US billionaire Warren Buffett's Berkshire Hathaway is set to receive more than $2bn in Goldman Sachs stock through warrants acquired at the height of the financial crisis in 2008.
Berkshire is to receive about 13.1 million shares in Goldman Sachs after opting to convert warrants into shares.
The deal will make Berkshire the sixth largest stockholder in the investment banking giant, with a 2.91% stake.
Berkshire agreed in March to swap warrants for Goldman stock. The revised deal gives Berkshire a much smaller stake but would not require it to allot any capital to redeem the warrants.

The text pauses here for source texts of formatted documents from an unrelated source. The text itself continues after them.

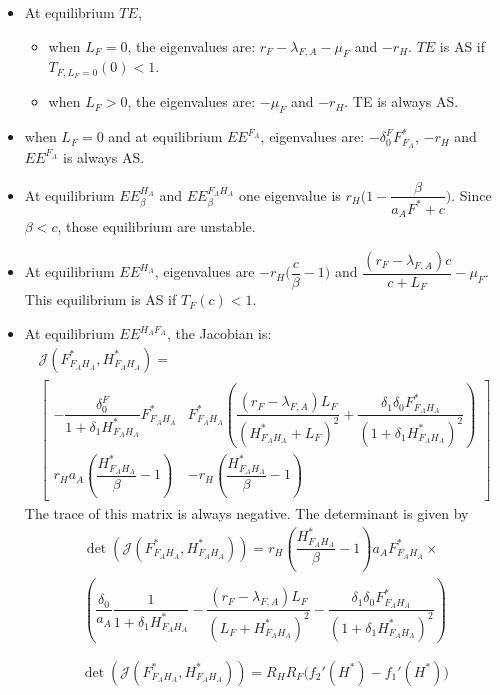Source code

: \documentclass{article}
\newcommand{\lfa}{\lambda_{F, A}}
\newcommand{\df}{\delta_0^F}
\begin{document}
\begin{itemize}
\item At equilibrium $TE$,
\begin{itemize}
\item when $L_F = 0$, the eigenvalues are: $r_F - \lfa - \mu_F$ and $-r_H$. $TE$ is AS if $T_{F,L_F =0}(0) < 1$.
\item when $L_F > 0$, the eigenvalues are: $-\mu_F$ and $-r_H$. TE is always AS.
\end{itemize}
\item when $L_F = 0$ and at equilibrium $EE^{F_A}$, eigenvalues are: $-\df F_{F_A}^*$, $-r_H$ and $EE^{F_A}$ is always AS.
\item At equilibrium $EE^{H_A}_\beta$ and $EE^{F_AH_A}_\beta$ one eigenvalue is $r_H \Big(1 - \dfrac{\beta}{a_A F^* + c} \Big)$. Since $\beta < c$, those equilibrium are unstable.
\item At equilibrium $EE^{H_A}$, eigenvalues are $-r_H \Big(\dfrac{c}{\beta}-1 \Big)$ and $\dfrac{(r_F - \lfa) c}{c + L_F} - \mu_F$. This equilibrium is AS if $T_F(c) < 1$.

\item At equilibrium $EE^{H_AF_A}$, the Jacobian is:
\begin{multline}
\mathcal{J}(F^*_{F_AH_A}, H^*_{F_AH_A}) = \\ \begin{bmatrix}
- \dfrac{\df}{1 + \delta_1 H^*_{F_AH_A}}F^*_{F_AH_A} & F^*_{F_AH_A} \left( \dfrac{(r_F - \lfa)L_F}{(H^*_{F_AH_A} + L_F)^2} + \dfrac{\delta_1 \delta_0F^*_{F_AH_A}}{(1 + \delta_1 H^*_{F_AH_A})^2} \right) \\
r_H a_A (\dfrac{H^*_{F_AH_A}}{\beta} - 1) & -r_H(\dfrac{H^*_{F_AH_A}}{\beta} - 1)
\end{bmatrix}
\end{multline}
The trace of this matrix is always negative. The determinant is given by
\begin{multline}
\det(\mathcal{J}(F^*_{F_AH_A}, H^*_{F_AH_A})) = r_H \left(\dfrac{H^*_{F_AH_A}}{\beta} - 1 \right) a_A F^*_{F_AH_A} \times \\\left(\dfrac{\delta_0}{a_A} \dfrac{1}{1 + \delta_1 H^*_{F_AH_A}} - \dfrac{(r_F-\lfa) L_F}{(L_F + H^*_{F_AH_A})^2} - \dfrac{\delta_1 \delta_0 F^*_{F_AH_A}}{(1+ \delta_1H^*_{F_AH_A})^2}\right)
\end{multline}

\begin{equation}
\det(\mathcal{J}(F^*_{F_AH_A}, H^*_{F_AH_A})) = R_H R_F \Big( f_2'(H^*) - f_1'(H^*) \Big)
\end{equation}
\end{itemize}
\end{document}
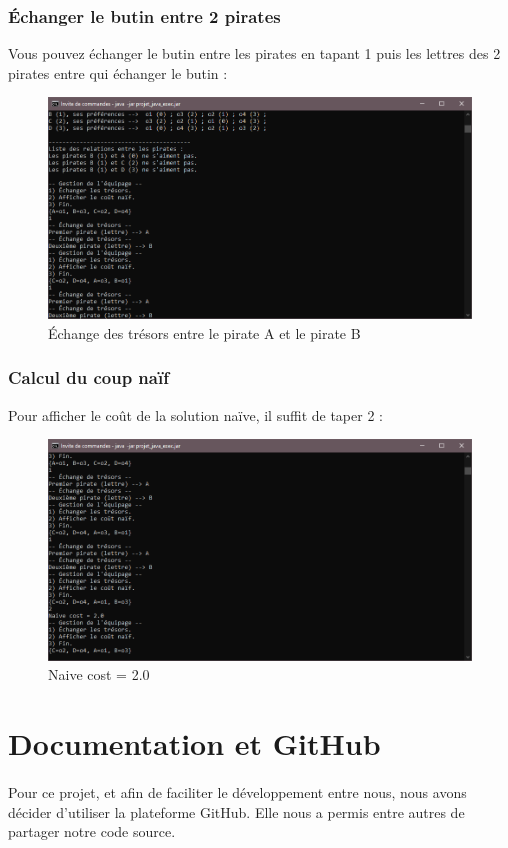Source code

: \documentclass[12pt]{article}
\begin{document}
\subsubsection{Échanger le butin entre 2 pirates}
Vous pouvez échanger le butin entre les pirates en tapant 1 puis les lettres des 2 pirates entre qui échanger le butin :
\begin{figure}[H]
\includegraphics[width=16cm]{swap}
\centering
\caption{Échange des trésors entre le pirate A et le pirate B}
\end{figure}
\subsubsection{Calcul du coup naïf}
Pour afficher le coût de la solution naïve, il suffit de taper 2 :
\begin{figure}[H]
\includegraphics[width=16cm]{naive_cost}
\centering
\caption{Naive cost = 2.0}
\end{figure}
\section{Documentation et GitHub}
\paragraph{} Pour ce projet, et afin de faciliter le développement entre nous, nous avons décider d'utiliser la plateforme GitHub.
Elle nous a permis entre autres de partager notre code source.
\end{document}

The initial deal, inked in 2008 after Berkshire invested $5bn in Goldman, gave Berkshire warrants to purchase about 43.5 million Goldman shares for $5bn or $115 per share. That would have given Berkshire a 9% stake and would have made it Goldman's largest stockholder.
"Buffett used his position as a 'white knight' and his reputation to prop up an institution at a time of crisis," Richard Cook, co-founder of Cook & Bynum Capital Management, which owns Berkshire shares, told Bloomberg.
"Goldman Sachs is almost certainly better off for it, even though it was very expensive. And certainly Berkshire shareholders are better off," Cook added.
Berkshire Hathaway invested in Goldman Sachs five years ago, to support the bank after Lehman Brothers went bankrupt and Merrill Lynch agreed to sell itself to Bank of America.
The Berkshire investment and funds from the US government helped stabilise Goldman Sachs, which repaid taxpayers in 2009.
Buffett, the world's third-richest person, has a net worth of around $55bn. At the end of 2012, US-based Berkshire had $47bn of cash on its books.